Es list(.SD)posible que {dtlyr} no admita la operación de anidamiento como usan los usuarios tidyverse tidyr::nest? Por lo tanto, no estoy seguro de si las operaciones posteriores se pueden traducir ya que la forma de {data.table} es más rápida y menos memoria.

NOTA: el resultado de data.table está en "milisegundos", dplyr en "minutos"

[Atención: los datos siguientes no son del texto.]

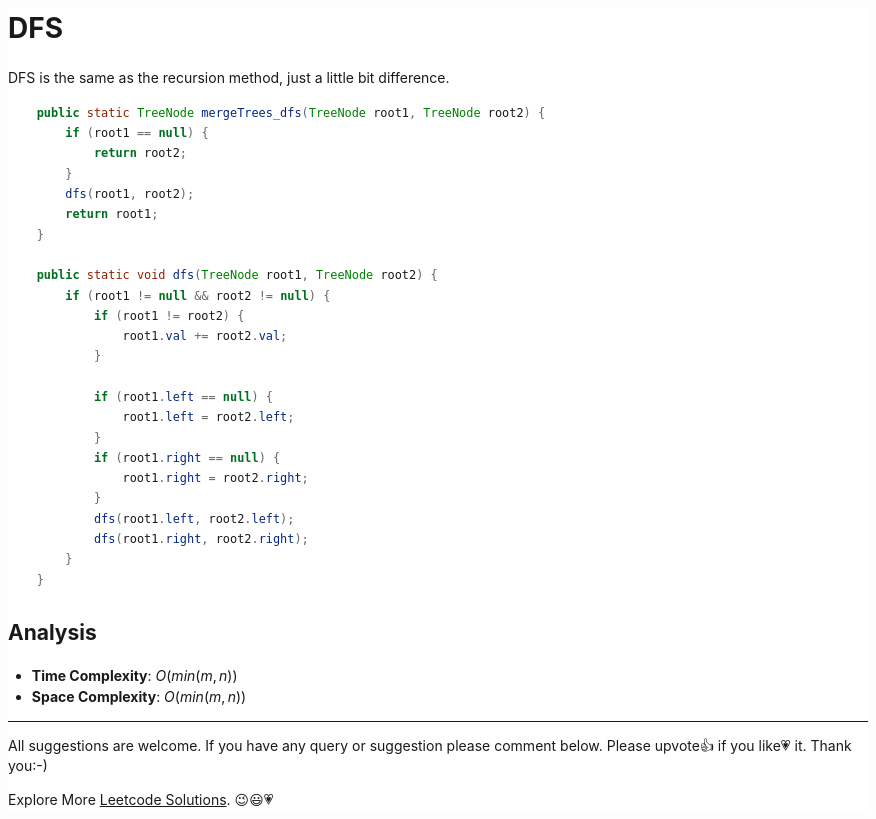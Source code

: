 # DFS

DFS is the same as the recursion method, just a little bit difference.

```java
    public static TreeNode mergeTrees_dfs(TreeNode root1, TreeNode root2) {
        if (root1 == null) {
            return root2;
        }
        dfs(root1, root2);
        return root1;
    }

    public static void dfs(TreeNode root1, TreeNode root2) {
        if (root1 != null && root2 != null) {
            if (root1 != root2) {
                root1.val += root2.val;
            }

            if (root1.left == null) {
                root1.left = root2.left;
            }
            if (root1.right == null) {
                root1.right = root2.right;
            }
            dfs(root1.left, root2.left);
            dfs(root1.right, root2.right);
        }
    }
```

## Analysis

- **Time Complexity**: $O(min(m, n))$
- **Space Complexity**: $O(min(m, n))$

--------------------------

All suggestions are welcome. 
If you have any query or suggestion please comment below.
Please upvote👍 if you like💗 it. Thank you:-)

Explore More [Leetcode Solutions](https://leetcode.com/discuss/general-discussion/1868912/My-Leetcode-Solutions-All-In-One). 😉😃💗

df <- purrr::map_dfr(1:1e5, ~ iris)
dt <- copy(data.table(df))

bench::mark(
  check = FALSE,

  dt[, by = Species, .(data = list(.SD))],
  df %>% group_by(Species) %>% nest()
)
# # A tibble: 2 x 13
#   expression                                   min   median `itr/sec` mem_alloc `gc/sec` n_itr  n_gc
#   <bch:expr>                              <bch:tm> <bch:tm>     <dbl> <bch:byt>    <dbl> <int> <dbl>
# 1 dt[, by = Species, .(data = list(.SD))] 361.94ms 402.04ms   2.49      705.8MB     1.24     2     1
# 2 df %>% group_by(Species) %>% nest()        6.85m    6.85m   0.00243     1.4GB     2.28     1   937
# # ... with 5 more variables: total_time <bch:tm>, result <list>, memory <list>, time <list>,
# #   gc <list>

Hay muchos casos de uso de actualización por referencia e incluso los usuarios de {data.table} no usarán la versión avanzada de ella todo el tiempo, ya que requieren más códigos. Si {dtplyr} es compatible con estos productos listos para usar, debe averiguarlo usted mismo.

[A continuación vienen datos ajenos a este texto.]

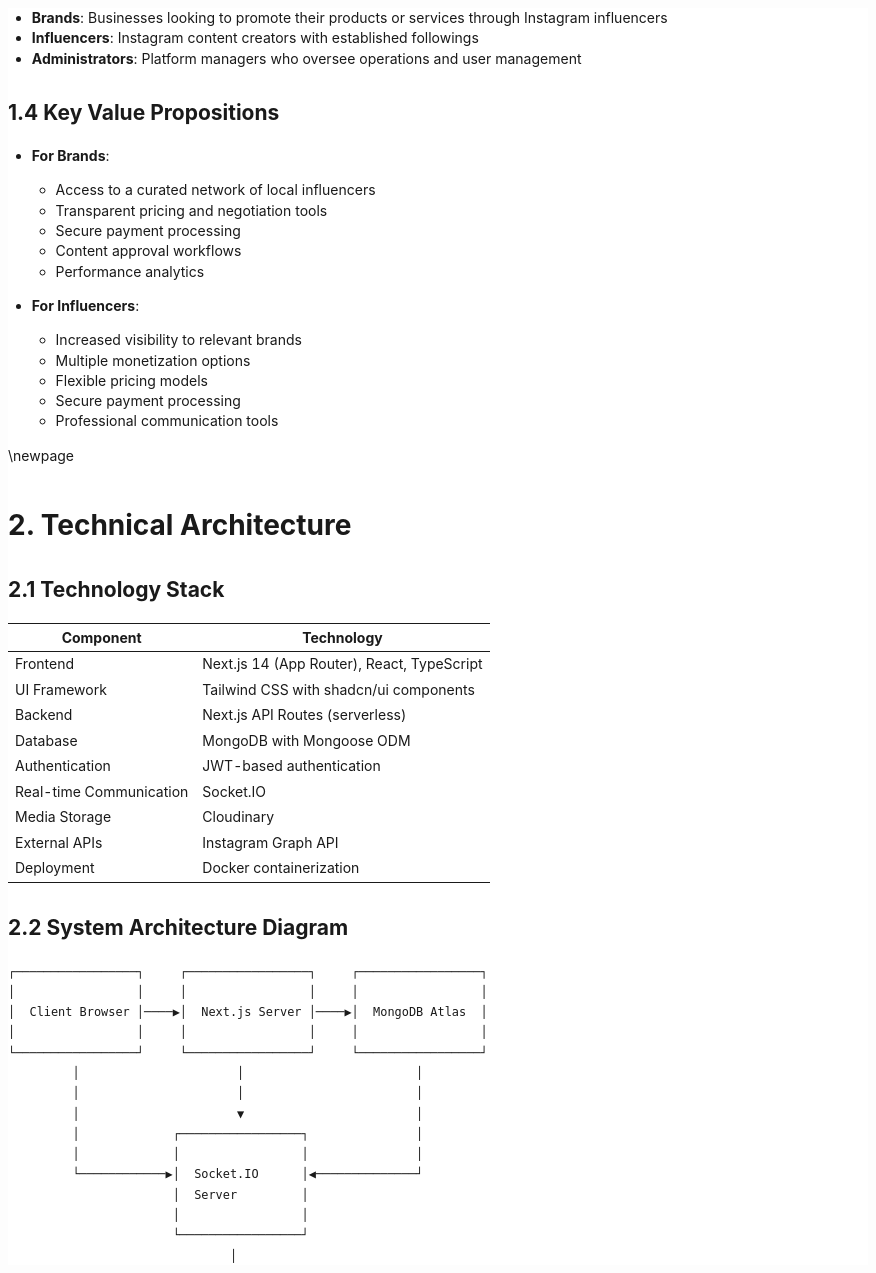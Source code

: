 - **Brands**: Businesses looking to promote their products or services through Instagram influencers
- **Influencers**: Instagram content creators with established followings
- **Administrators**: Platform managers who oversee operations and user management

## 1.4 Key Value Propositions

- **For Brands**:
  - Access to a curated network of local influencers
  - Transparent pricing and negotiation tools
  - Secure payment processing
  - Content approval workflows
  - Performance analytics

- **For Influencers**:
  - Increased visibility to relevant brands
  - Multiple monetization options
  - Flexible pricing models
  - Secure payment processing
  - Professional communication tools

\newpage

# 2. Technical Architecture

## 2.1 Technology Stack

| Component | Technology |
|-----------|------------|
| Frontend | Next.js 14 (App Router), React, TypeScript |
| UI Framework | Tailwind CSS with shadcn/ui components |
| Backend | Next.js API Routes (serverless) |
| Database | MongoDB with Mongoose ODM |
| Authentication | JWT-based authentication |
| Real-time Communication | Socket.IO |
| Media Storage | Cloudinary |
| External APIs | Instagram Graph API |
| Deployment | Docker containerization |

## 2.2 System Architecture Diagram

```
┌─────────────────┐     ┌─────────────────┐     ┌─────────────────┐
│                 │     │                 │     │                 │
│  Client Browser │────▶│  Next.js Server │────▶│  MongoDB Atlas  │
│                 │     │                 │     │                 │
└─────────────────┘     └─────────────────┘     └─────────────────┘
         │                      │                        │
         │                      │                        │
         │                      ▼                        │
         │             ┌─────────────────┐               │
         │             │                 │               │
         └────────────▶│  Socket.IO      │◀──────────────┘
                       │  Server         │
                       │                 │
                       └─────────────────┘
                               │
```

Actualización múltiple por referencia para las mismas funciones

Recurso principal: asignación elegante de múltiples columnas en data.table con lapply ()

Esto implica ya sea el más comúnmente utilizado :=o set.

dt <- data.table( matrix(runif(10000), nrow = 100) )

# A few variants

for (col in paste0('V', 20:100))
  set(dt, j = col, value = sqrt(get(col)))

for (col in paste0('V', 20:100))
  dt[, (col) := sqrt(get(col))]

# I prefer `purrr::map` to `for`
library(purrr)
map(paste0('V', 20:100), ~ dt[, (.) := sqrt(get(.))])

Según el creador de {data.table} Matt Dowle

(Tenga en cuenta que puede ser más común establecer un bucle en una gran cantidad de filas que en una gran cantidad de columnas).

Unirse + setkey + actualizar por referencia

Necesitaba una unión rápida con datos relativamente grandes y patrones de unión similares recientemente, por lo que utilizo el poder de actualización por referencia , en lugar de combinaciones normales. Como requieren más códigos, los envuelvo en un paquete privado con una evaluación no estándar de reutilización y legibilidad donde lo llamo setjoin.

Hice algunos puntos de referencia aquí: data.table join + update-by-reference + setkey

Resumen

# For brevity, only the codes for join-operation are shown here. Please refer to the link for details

# Normal_join
x <- y[x, on = 'a']

# update_by_reference
x_2[y_2, on = 'a', c := c]

# setkey_n_update
setkey(x_3, a) [ setkey(y_3, a), on = 'a', c := c ]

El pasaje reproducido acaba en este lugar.